J. Cent. South Univ. (2018) 25: 1240-1250
DOI: https://doi.org/10.1007/s11771-018-3821-9
Application of a combined supporting technology with U-shaped steel support and anchor-grouting to surrounding soft rock reinforcement in roadway
WANG Hui(王辉)1, 2, ZHENG Peng-qiang(郑朋强)1,ZHAO Wen-juan(赵文娟)3, TIAN Hong-ming(田洪铭)4
1. Department of Resource and Civil Engineering, Shandong University of Science and Technology,Tai’an 271000, China;
2. Key Laboratory of Safety and High-efficiency Coal Mining, Ministry of Education,
Anhui University of Science and Technology, Huainan 232001, China;
3. Department of Building Engineering, Taishan Polytecnnic, Tai’an 271019, China;
4. State Key Laboratory of Geomechanics and Geotechnical Engineering, Institute of Rock and Soil Mechanics, Chinese Academy of Science, Wuhan 430071, China
Central South University Press and Springer-Verlag GmbH Germany, part of Springer Nature 2018
Abstract: Soft rock surrounding deep roadway has poor stability and long-term rheological effect. More and larger deformation problems of surrounding rock occur due to adverse supporting measures for such roadways, which not only affects the engineering safety critically but also improves the maintenance costs. This paper takes the main rail roadway with severely deformation in China’s Zaoquan coal mine as an example to study the long-term deformation tendency and damage zone by means of in-situ deformation monitoring and acoustic wave testing technique. A three-dimensional finite element model reflecting the engineering geological condition and initial design scheme is established by ABAQUS. Then, on the basis of field monitoring deformation data, the surrounding rock geotechnical and rheological parameters of the roadway are obtained by back analysis. A combined supporting technology with U-shaped steel support and anchor-grouting is proposed for the surrounding soft rock. The numerical simulation of the combined supporting technology and in-situ deformation monitoring results show that the soft rock surrounding the roadway has been held effectively.

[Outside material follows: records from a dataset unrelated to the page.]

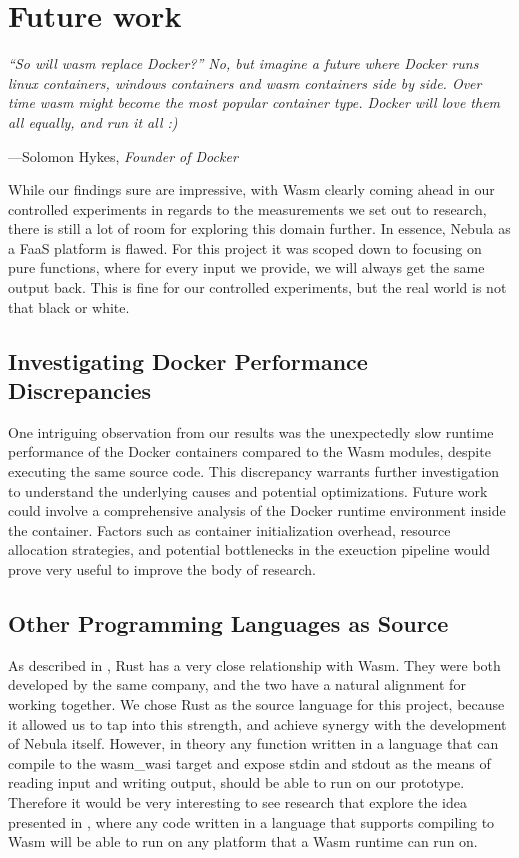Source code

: \documentclass[
  table]{report}
\begin{document}
\newpage
\chapter{Future work}

\setlength{}

\epigraph{\itshape 
“So will wasm replace Docker?” No, but imagine a future where Docker runs linux
containers, windows containers and wasm containers side by side. Over time wasm
might become the most popular container type. Docker will love them all equally,
and run it all :)
}{---Solomon Hykes, \textit{Founder of Docker}}

While our findings sure are impressive, with \ac{Wasm} clearly coming
ahead in our controlled experiments in regards to the measurements we
set out to research, there is still a lot of room for exploring this
domain further. In essence, Nebula as a \ac{FaaS} platform is flawed.
For this project it was scoped down to focusing on pure functions, where
for every input we provide, we will always get the same output back.
This is fine for our controlled experiments, but the real world is not
that black or white.

\section{Investigating Docker Performance Discrepancies}

One intriguing observation from our results was the unexpectedly slow
runtime performance of the Docker containers compared to the \ac{Wasm}
modules, despite executing the same source code. This discrepancy
warrants further investigation to understand the underlying causes and
potential optimizations. Future work could involve a comprehensive
analysis of the Docker runtime environment inside the container. Factors
such as container initialization overhead, resource allocation
strategies, and potential bottlenecks in the exeuction pipeline would
prove very useful to improve the body of research.

\section{Other Programming Languages as Source}

As described in , Rust has a very close
relationship with \ac{Wasm}. They were both developed by the same
company, and the two have a natural alignment for working together. We
chose Rust as the source language for this project, because it allowed
us to tap into this strength, and achieve synergy with the development
of Nebula itself. However, in theory any function written in a language
that can compile to the wasm\_wasi target and expose stdin and stdout as
the means of reading input and writing output, should be able to run on
our prototype. Therefore it would be very interesting to see research
that explore the idea presented in , where any
code written in a language that supports compiling to \ac{Wasm} will be
able to run on any platform that a \ac{Wasm} runtime can run on.
\end{document}
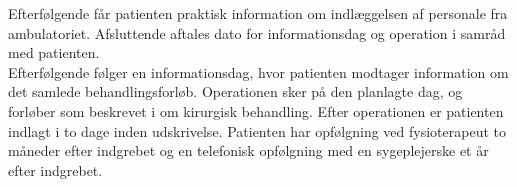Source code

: Efterfølgende får patienten praktisk information om indlæggelsen af personale fra ambulatoriet. Afsluttende aftales dato for informationsdag og operation i samråd med patienten. \citep{pritka2015} \\
Efterfølgende følger en informationsdag, hvor patienten modtager information om det samlede behandlingsforløb. Operationen sker på den planlagte dag, og forløber som beskrevet i  om kirurgisk behandling. Efter operationen er patienten indlagt i to dage inden udskrivelse. Patienten har opfølgning ved fysioterapeut to måneder efter indgrebet og en telefonisk opfølgning med en sygeplejerske et år efter indgrebet. \citep{pritka2015}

Key words: soft rock roadway; rheological effect; supporting technology; numerical simulation; reinforcement
Cite this article as: WANG Hui, ZHENG Peng-qiang, ZHAO Wen-juan, TIAN Hong-ming. Application of a combined supporting technology with U-shaped steel support and anchor-grouting to surrounding soft rock reinforcement in roadway [J]. Journal of Central South University, 2018, 25(5): 1240–1250. DOI: https://doi.org/10.1007/s11771-018- 3821-9.
1 Introduction
Demanding for energy with the rapid development of China’s economy is increasing year by year, which makes more and more coal mines begin to exploit deep resource and many roadways have been constructed in more deep strata. Due to the complexity of the geological conditions of deep rock mass, more serious problems to the stability of deep roadway have been happening, especially for the deep soft rock roadway. Large rheological deformation of surrounding rock under high ground pressure leads to serious failure problem, which makes the reinforcement difficulty increase.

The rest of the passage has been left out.